In 1990, seven-year-old Julia Ioffe and her family fled the Soviet Union. Nearly twenty years later, Ioffe returned to Moscow—only to discover just how much Russian society had changed while she had been living in America. The Soviet women she had known growing up—doctors, engineers, scientists—had seemingly been replaced with women desperate to marry rich and become stay-at-home moms. How had Russia gone from portraying itself as the vanguard of world feminism to the last bastion of conservative Christian values?

In Motherland, Ioffe turns modern Russian history on its head, telling it exclusively through the stories of its women. From her own physician great-grandmothers to Lenin’s lover, a feminist revolutionary; from the hundreds of thousands of Soviet girls who fought in World War II to the millions of single mothers who rebuilt and repopulated a devastated country; from the members of Pussy Riot to Yulia Navalnaya, the wife of opposition leader Alexey Navalny, Ioffe chronicles one of the most audacious social experiments in history and how it failed the very women it was meant to liberate—and documents how that failure paved the way for the revanche of Vladimir Putin.

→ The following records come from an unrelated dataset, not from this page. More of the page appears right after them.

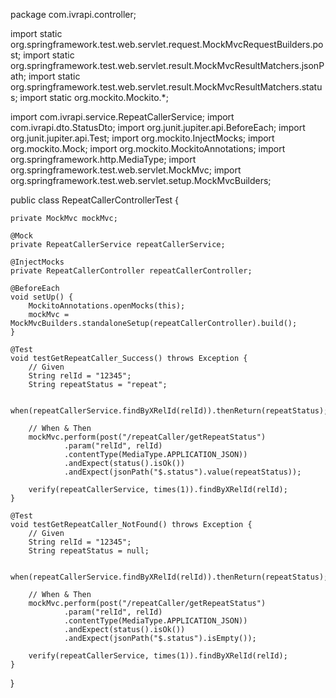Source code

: package com.ivrapi.controller;

import static org.springframework.test.web.servlet.request.MockMvcRequestBuilders.post;
import static org.springframework.test.web.servlet.result.MockMvcResultMatchers.jsonPath;
import static org.springframework.test.web.servlet.result.MockMvcResultMatchers.status;
import static org.mockito.Mockito.*;

import com.ivrapi.service.RepeatCallerService;
import com.ivrapi.dto.StatusDto;
import org.junit.jupiter.api.BeforeEach;
import org.junit.jupiter.api.Test;
import org.mockito.InjectMocks;
import org.mockito.Mock;
import org.mockito.MockitoAnnotations;
import org.springframework.http.MediaType;
import org.springframework.test.web.servlet.MockMvc;
import org.springframework.test.web.servlet.setup.MockMvcBuilders;

public class RepeatCallerControllerTest {

    private MockMvc mockMvc;

    @Mock
    private RepeatCallerService repeatCallerService;

    @InjectMocks
    private RepeatCallerController repeatCallerController;

    @BeforeEach
    void setUp() {
        MockitoAnnotations.openMocks(this);
        mockMvc = MockMvcBuilders.standaloneSetup(repeatCallerController).build();
    }

    @Test
    void testGetRepeatCaller_Success() throws Exception {
        // Given
        String relId = "12345";
        String repeatStatus = "repeat";

        when(repeatCallerService.findByXRelId(relId)).thenReturn(repeatStatus);

        // When & Then
        mockMvc.perform(post("/repeatCaller/getRepeatStatus")
                .param("relId", relId)
                .contentType(MediaType.APPLICATION_JSON))
                .andExpect(status().isOk())
                .andExpect(jsonPath("$.status").value(repeatStatus));

        verify(repeatCallerService, times(1)).findByXRelId(relId);
    }

    @Test
    void testGetRepeatCaller_NotFound() throws Exception {
        // Given
        String relId = "12345";
        String repeatStatus = null;

        when(repeatCallerService.findByXRelId(relId)).thenReturn(repeatStatus);

        // When & Then
        mockMvc.perform(post("/repeatCaller/getRepeatStatus")
                .param("relId", relId)
                .contentType(MediaType.APPLICATION_JSON))
                .andExpect(status().isOk())
                .andExpect(jsonPath("$.status").isEmpty());

        verify(repeatCallerService, times(1)).findByXRelId(relId);
    }
}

Part memoir, part journalistic exploration, part history, Motherland paints a portrait of modern Russia through the women who shaped it. With deep emotion, Ioffe shows what it means to live through the cataclysms of revolution, war, idealism, and heartbreak—and reveals how the story of Russia today is inextricably tied to the history of its women.

Supplemental enhancement PDF accompanies the audiobook.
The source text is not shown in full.